When to use: If you want head-based or custom salt placement.

// Head-based salt
extractSalt(envelope, saltLen) {
  return envelope.slice(0, saltLen);
}
stripSalt(envelope, saltLen) {
  return envelope.slice(saltLen);
}

Creating Rules

Method 1: Copy and Modify defaultRules (Recommended)

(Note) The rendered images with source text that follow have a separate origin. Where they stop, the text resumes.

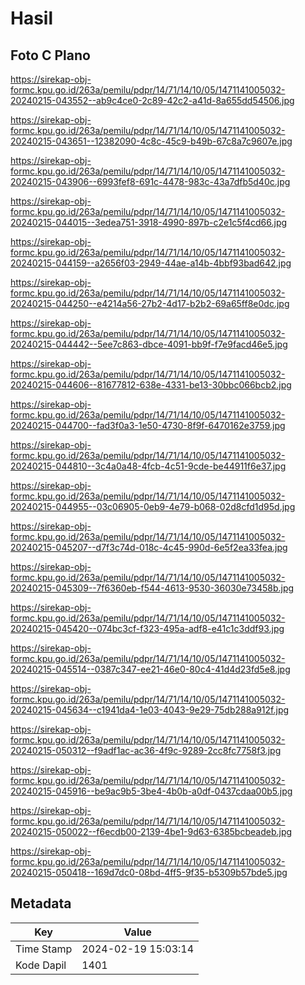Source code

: # Hasil

## Foto C Plano

https://sirekap-obj-formc.kpu.go.id/263a/pemilu/pdpr/14/71/14/10/05/1471141005032-20240215-043552--ab9c4ce0-2c89-42c2-a41d-8a655dd54506.jpg

https://sirekap-obj-formc.kpu.go.id/263a/pemilu/pdpr/14/71/14/10/05/1471141005032-20240215-043651--12382090-4c8c-45c9-b49b-67c8a7c9607e.jpg

https://sirekap-obj-formc.kpu.go.id/263a/pemilu/pdpr/14/71/14/10/05/1471141005032-20240215-043906--6993fef8-691c-4478-983c-43a7dfb5d40c.jpg

https://sirekap-obj-formc.kpu.go.id/263a/pemilu/pdpr/14/71/14/10/05/1471141005032-20240215-044015--3edea751-3918-4990-897b-c2e1c5f4cd66.jpg

https://sirekap-obj-formc.kpu.go.id/263a/pemilu/pdpr/14/71/14/10/05/1471141005032-20240215-044159--a2656f03-2949-44ae-a14b-4bbf93bad642.jpg

https://sirekap-obj-formc.kpu.go.id/263a/pemilu/pdpr/14/71/14/10/05/1471141005032-20240215-044250--e4214a56-27b2-4d17-b2b2-69a65ff8e0dc.jpg

https://sirekap-obj-formc.kpu.go.id/263a/pemilu/pdpr/14/71/14/10/05/1471141005032-20240215-044442--5ee7c863-dbce-4091-bb9f-f7e9facd46e5.jpg

https://sirekap-obj-formc.kpu.go.id/263a/pemilu/pdpr/14/71/14/10/05/1471141005032-20240215-044606--81677812-638e-4331-be13-30bbc066bcb2.jpg

https://sirekap-obj-formc.kpu.go.id/263a/pemilu/pdpr/14/71/14/10/05/1471141005032-20240215-044700--fad3f0a3-1e50-4730-8f9f-6470162e3759.jpg

https://sirekap-obj-formc.kpu.go.id/263a/pemilu/pdpr/14/71/14/10/05/1471141005032-20240215-044810--3c4a0a48-4fcb-4c51-9cde-be44911f6e37.jpg

https://sirekap-obj-formc.kpu.go.id/263a/pemilu/pdpr/14/71/14/10/05/1471141005032-20240215-044955--03c06905-0eb9-4e79-b068-02d8cfd1d95d.jpg

https://sirekap-obj-formc.kpu.go.id/263a/pemilu/pdpr/14/71/14/10/05/1471141005032-20240215-045207--d7f3c74d-018c-4c45-990d-6e5f2ea33fea.jpg

https://sirekap-obj-formc.kpu.go.id/263a/pemilu/pdpr/14/71/14/10/05/1471141005032-20240215-045309--7f6360eb-f544-4613-9530-36030e73458b.jpg

https://sirekap-obj-formc.kpu.go.id/263a/pemilu/pdpr/14/71/14/10/05/1471141005032-20240215-045420--074bc3cf-f323-495a-adf8-e41c1c3ddf93.jpg

https://sirekap-obj-formc.kpu.go.id/263a/pemilu/pdpr/14/71/14/10/05/1471141005032-20240215-045514--0387c347-ee21-46e0-80c4-41d4d23fd5e8.jpg

https://sirekap-obj-formc.kpu.go.id/263a/pemilu/pdpr/14/71/14/10/05/1471141005032-20240215-045634--c1941da4-1e03-4043-9e29-75db288a912f.jpg

https://sirekap-obj-formc.kpu.go.id/263a/pemilu/pdpr/14/71/14/10/05/1471141005032-20240215-050312--f9adf1ac-ac36-4f9c-9289-2cc8fc7758f3.jpg

https://sirekap-obj-formc.kpu.go.id/263a/pemilu/pdpr/14/71/14/10/05/1471141005032-20240215-045916--be9ac9b5-3be4-4b0b-a0df-0437cdaa00b5.jpg

https://sirekap-obj-formc.kpu.go.id/263a/pemilu/pdpr/14/71/14/10/05/1471141005032-20240215-050022--f6ecdb00-2139-4be1-9d63-6385bcbeadeb.jpg

https://sirekap-obj-formc.kpu.go.id/263a/pemilu/pdpr/14/71/14/10/05/1471141005032-20240215-050418--169d7dc0-08bd-4ff5-9f35-b5309b57bde5.jpg


## Metadata

| Key        | Value               |
| ---------- | ------------------- |
| Time Stamp | 2024-02-19 15:03:14 |
| Kode Dapil | 1401                |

The simplest approach - just copy defaultRules and modify what you need:

import { defaultRules } from "fise";

const myRules = {
  ...defaultRules,
  offset(c, ctx) {
    // Your unique offset - just change the multiplier/modulo!
    const t = ctx.timestamp ?? 0;
    return (c.length * 13 + (t % 17)) % c.length;
  }
};

Method 2: Use FiseBuilder Presets

Quick presets for common patterns:

import { FiseBuilder } from "fise";

// Use a preset
const rules = FiseBuilder.defaults().build();
const rules = FiseBuilder.hex().build();
const rules = FiseBuilder.timestamp(13, 17).build();

Method 3: Manual Building with FiseBuilder

Fluent API for building rules:

import { FiseBuilder } from "fise";

const rules = FiseBuilder.create()
  .withOffset((c, ctx) => {
    const t = ctx.timestamp ?? 0;
    return (c.length * 7 + (t % 11)) % c.length;
  })
  .withEncodeLength((len) => len.toString(36).padStart(2, "0"))
  .withDecodeLength((encoded) => parseInt(encoded, 36))
  .withSaltRange(10, 99)
  .build();

Method 4: Direct Object Definition

Define rules directly as an object:

const rules: FiseRules = {
  offset(cipherText, ctx) {
    const t = ctx.timestamp ?? 0;
    return (cipherText.length * 7 + (t % 11)) % cipherText.length;
  },
  encodeLength(len) {
    return len.toString(36).padStart(2, "0");
  },
  decodeLength(encoded) {
    return parseInt(encoded, 36);
  }
};

Best Practices

  1. Always customize offset() - This is your primary security point

    • Use different multipliers/modulos per app
    • Consider using app-specific constants
  2. Use timestamp for rotation - Pass timestamp in options (backend only):

    // backend.ts
    fiseEncrypt(text, cipher, rules, { 
      timestamp: Math.floor(Date.now() / 60000) 
    });
  3. Keep it simple - The 3 security points are enough for most use cases

    • Don't overcomplicate - simple math is powerful
    • Focus on making offset() unique per app
  4. Rotate rules periodically - Change your offset function over time

    • This makes reverse-engineered decoders obsolete quickly
  5. Test your rules - Ensure decodeLength(encodeLength(len)) === len

Common Patterns

Pattern 1: Timestamp-Based Offset (Most Common)

offset(c, ctx) {
  const t = ctx.timestamp ?? 0;
  return (c.length * 7 + (t % 11)) % c.length;
}

Pattern 2: Fixed Position

offset(c) {
  return Math.floor(c.length / 2);
}

Pattern 3: Length-Based

offset(c) {
  return c.length % 7;
}

Pattern 4: Multi-Factor

offset(c, ctx) {
  const t = ctx.timestamp ?? 0;
  const saltLen = ctx.saltLength ?? 10;
  return (c.length * 7 + (t % 11) + (saltLen * 3)) % c.length;
}

Everything Else is Automated

FISE automatically handles:

  • ✅ Salt extraction (default: tail-based)
  • ✅ Brute-force search for salt length
  • ✅ Metadata size inference
  • ✅ All internal validation logic

You only need to focus on the 3 security points!